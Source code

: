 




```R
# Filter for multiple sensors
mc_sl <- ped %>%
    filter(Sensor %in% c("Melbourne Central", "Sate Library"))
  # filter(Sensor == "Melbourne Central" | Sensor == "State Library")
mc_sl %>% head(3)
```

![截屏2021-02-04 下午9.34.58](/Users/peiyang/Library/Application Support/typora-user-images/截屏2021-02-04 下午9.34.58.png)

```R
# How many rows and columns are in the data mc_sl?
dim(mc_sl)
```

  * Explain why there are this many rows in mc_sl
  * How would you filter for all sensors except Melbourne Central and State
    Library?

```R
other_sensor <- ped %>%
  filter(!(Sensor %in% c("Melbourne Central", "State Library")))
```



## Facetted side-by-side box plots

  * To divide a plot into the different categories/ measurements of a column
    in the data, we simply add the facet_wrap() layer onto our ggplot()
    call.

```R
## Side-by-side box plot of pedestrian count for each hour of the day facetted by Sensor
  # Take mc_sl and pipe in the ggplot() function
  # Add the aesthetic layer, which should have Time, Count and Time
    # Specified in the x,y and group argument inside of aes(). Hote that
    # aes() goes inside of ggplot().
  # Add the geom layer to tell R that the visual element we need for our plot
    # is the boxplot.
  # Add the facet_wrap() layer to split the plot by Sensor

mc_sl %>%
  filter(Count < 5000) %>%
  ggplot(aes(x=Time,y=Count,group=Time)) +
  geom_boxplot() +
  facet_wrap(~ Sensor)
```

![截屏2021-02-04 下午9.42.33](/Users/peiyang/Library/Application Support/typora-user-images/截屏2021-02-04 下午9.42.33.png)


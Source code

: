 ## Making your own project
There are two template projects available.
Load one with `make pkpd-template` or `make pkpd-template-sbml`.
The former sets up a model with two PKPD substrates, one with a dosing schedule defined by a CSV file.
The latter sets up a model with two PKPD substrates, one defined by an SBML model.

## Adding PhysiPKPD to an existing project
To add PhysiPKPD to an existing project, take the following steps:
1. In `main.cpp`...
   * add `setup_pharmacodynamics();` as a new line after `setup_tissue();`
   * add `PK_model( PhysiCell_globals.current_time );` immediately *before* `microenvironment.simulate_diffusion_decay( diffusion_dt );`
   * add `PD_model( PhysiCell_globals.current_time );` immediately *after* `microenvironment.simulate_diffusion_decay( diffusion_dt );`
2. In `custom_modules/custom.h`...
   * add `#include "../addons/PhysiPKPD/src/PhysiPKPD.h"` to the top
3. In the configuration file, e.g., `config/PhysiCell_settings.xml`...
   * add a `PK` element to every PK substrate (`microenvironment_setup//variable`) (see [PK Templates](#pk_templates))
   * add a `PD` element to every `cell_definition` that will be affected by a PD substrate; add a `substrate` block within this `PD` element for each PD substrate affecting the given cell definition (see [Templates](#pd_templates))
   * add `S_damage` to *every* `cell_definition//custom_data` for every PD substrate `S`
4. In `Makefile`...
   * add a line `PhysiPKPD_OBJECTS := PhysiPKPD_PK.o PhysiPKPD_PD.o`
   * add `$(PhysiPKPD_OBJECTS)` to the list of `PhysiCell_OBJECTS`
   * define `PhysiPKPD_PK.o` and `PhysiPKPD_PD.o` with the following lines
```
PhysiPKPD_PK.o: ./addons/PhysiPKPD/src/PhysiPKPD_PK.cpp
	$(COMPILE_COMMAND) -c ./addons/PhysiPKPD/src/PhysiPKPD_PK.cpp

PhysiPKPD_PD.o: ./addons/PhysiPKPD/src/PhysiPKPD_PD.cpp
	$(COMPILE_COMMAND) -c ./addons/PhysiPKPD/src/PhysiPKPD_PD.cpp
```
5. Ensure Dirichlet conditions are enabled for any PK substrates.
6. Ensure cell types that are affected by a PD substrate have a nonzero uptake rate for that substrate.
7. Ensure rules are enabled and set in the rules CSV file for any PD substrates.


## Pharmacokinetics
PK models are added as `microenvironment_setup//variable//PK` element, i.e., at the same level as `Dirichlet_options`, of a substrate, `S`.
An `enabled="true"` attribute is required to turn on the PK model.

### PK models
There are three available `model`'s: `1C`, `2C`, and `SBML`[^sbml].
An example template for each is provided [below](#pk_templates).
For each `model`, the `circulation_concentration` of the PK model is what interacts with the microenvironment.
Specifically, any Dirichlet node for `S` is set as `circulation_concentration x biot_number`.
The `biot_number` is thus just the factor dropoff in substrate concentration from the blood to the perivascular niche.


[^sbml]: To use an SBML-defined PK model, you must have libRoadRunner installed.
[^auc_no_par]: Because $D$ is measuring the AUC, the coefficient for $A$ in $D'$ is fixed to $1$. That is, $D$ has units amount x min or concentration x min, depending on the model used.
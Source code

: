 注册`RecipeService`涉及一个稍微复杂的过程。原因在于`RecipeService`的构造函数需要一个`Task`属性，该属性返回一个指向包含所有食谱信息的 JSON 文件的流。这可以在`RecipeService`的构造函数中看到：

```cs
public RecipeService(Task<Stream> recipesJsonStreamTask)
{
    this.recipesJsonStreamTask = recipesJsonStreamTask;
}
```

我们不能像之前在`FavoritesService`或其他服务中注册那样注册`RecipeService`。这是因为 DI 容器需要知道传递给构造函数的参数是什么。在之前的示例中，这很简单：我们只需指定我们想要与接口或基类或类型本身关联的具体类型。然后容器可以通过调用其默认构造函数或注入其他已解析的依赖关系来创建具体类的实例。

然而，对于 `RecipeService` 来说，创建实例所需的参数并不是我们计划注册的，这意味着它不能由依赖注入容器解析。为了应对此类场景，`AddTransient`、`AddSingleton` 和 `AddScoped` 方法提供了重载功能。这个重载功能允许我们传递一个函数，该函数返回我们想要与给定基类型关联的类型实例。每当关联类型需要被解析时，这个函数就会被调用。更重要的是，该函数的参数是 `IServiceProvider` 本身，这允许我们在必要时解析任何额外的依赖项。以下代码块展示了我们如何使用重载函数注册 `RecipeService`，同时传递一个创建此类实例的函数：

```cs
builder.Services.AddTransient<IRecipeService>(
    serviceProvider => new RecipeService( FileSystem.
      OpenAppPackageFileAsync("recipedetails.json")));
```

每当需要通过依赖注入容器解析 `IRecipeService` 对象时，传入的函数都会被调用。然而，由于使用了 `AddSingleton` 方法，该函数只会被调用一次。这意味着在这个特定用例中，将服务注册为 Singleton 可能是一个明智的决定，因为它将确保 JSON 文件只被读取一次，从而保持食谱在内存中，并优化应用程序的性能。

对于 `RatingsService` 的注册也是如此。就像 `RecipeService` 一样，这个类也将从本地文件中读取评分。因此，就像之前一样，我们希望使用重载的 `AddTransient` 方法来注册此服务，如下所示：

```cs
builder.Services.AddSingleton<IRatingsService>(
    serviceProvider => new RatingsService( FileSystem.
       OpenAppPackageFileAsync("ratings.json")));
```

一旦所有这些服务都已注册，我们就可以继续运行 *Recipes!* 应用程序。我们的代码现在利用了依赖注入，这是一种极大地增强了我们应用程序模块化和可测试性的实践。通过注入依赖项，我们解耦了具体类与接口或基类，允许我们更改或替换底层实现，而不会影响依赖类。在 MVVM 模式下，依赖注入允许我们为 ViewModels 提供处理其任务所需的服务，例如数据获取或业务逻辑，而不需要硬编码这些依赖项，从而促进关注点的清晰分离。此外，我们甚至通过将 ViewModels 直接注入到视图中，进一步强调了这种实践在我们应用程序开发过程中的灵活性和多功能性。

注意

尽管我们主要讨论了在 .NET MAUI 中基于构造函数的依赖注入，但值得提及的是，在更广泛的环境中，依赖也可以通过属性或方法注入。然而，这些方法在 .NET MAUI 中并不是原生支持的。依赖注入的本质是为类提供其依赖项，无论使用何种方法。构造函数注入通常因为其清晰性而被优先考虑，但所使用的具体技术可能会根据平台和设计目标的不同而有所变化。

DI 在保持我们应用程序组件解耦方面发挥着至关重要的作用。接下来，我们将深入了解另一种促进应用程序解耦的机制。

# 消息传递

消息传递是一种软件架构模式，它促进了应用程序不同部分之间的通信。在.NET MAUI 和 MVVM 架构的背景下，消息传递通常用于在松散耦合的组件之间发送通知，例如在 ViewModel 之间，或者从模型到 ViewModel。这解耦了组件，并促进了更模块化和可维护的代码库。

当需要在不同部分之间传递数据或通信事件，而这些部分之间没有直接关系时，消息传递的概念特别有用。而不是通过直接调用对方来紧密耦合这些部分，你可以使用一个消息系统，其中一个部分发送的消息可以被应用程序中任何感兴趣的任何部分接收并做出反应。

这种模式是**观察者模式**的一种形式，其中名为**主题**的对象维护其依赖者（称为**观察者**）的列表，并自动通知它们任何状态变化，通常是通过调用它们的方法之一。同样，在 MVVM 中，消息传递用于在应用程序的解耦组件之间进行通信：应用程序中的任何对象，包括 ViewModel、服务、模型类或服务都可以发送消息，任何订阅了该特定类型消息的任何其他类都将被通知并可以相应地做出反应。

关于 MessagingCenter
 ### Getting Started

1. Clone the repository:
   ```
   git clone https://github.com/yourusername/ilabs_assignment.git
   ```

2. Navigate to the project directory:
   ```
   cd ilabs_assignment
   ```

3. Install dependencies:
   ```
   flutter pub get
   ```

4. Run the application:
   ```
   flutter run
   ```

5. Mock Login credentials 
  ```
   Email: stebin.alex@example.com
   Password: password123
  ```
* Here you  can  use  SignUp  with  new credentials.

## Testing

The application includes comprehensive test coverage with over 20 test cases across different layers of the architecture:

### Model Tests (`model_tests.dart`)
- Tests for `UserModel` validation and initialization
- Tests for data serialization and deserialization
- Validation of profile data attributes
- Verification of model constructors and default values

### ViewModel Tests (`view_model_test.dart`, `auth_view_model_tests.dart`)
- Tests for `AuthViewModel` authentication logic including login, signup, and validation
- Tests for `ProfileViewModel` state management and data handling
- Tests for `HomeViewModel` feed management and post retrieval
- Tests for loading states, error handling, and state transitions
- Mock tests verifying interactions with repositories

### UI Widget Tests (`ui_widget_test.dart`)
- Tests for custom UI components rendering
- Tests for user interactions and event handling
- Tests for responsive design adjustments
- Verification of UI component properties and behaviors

[PROMPT]
Reproduce the records above exactly, from the first line to the line that holds "## Adding PhysiPKPD to an existing project", inclusive, and omit everything after it.

[PROBLEM SOLUTION]
Source code

: 




```R
# Filter for multiple sensors
mc_sl <- ped %>%
    filter(Sensor %in% c("Melbourne Central", "Sate Library"))
  # filter(Sensor == "Melbourne Central" | Sensor == "State Library")
mc_sl %>% head(3)
```

![截屏2021-02-04 下午9.34.58](/Users/peiyang/Library/Application Support/typora-user-images/截屏2021-02-04 下午9.34.58.png)

```R
# How many rows and columns are in the data mc_sl?
dim(mc_sl)
```

  * Explain why there are this many rows in mc_sl
  * How would you filter for all sensors except Melbourne Central and State
    Library?

```R
other_sensor <- ped %>%
  filter(!(Sensor %in% c("Melbourne Central", "State Library")))
```



## Facetted side-by-side box plots

  * To divide a plot into the different categories/ measurements of a column
    in the data, we simply add the facet_wrap() layer onto our ggplot()
    call.

```R
## Side-by-side box plot of pedestrian count for each hour of the day facetted by Sensor
  # Take mc_sl and pipe in the ggplot() function
  # Add the aesthetic layer, which should have Time, Count and Time
    # Specified in the x,y and group argument inside of aes(). Hote that
    # aes() goes inside of ggplot().
  # Add the geom layer to tell R that the visual element we need for our plot
    # is the boxplot.
  # Add the facet_wrap() layer to split the plot by Sensor

mc_sl %>%
  filter(Count < 5000) %>%
  ggplot(aes(x=Time,y=Count,group=Time)) +
  geom_boxplot() +
  facet_wrap(~ Sensor)
```

![截屏2021-02-04 下午9.42.33](/Users/peiyang/Library/Application Support/typora-user-images/截屏2021-02-04 下午9.42.33.png)


Source code

: ## Making your own project
There are two template projects available.
Load one with `make pkpd-template` or `make pkpd-template-sbml`.
The former sets up a model with two PKPD substrates, one with a dosing schedule defined by a CSV file.
The latter sets up a model with two PKPD substrates, one defined by an SBML model.

## Adding PhysiPKPD to an existing project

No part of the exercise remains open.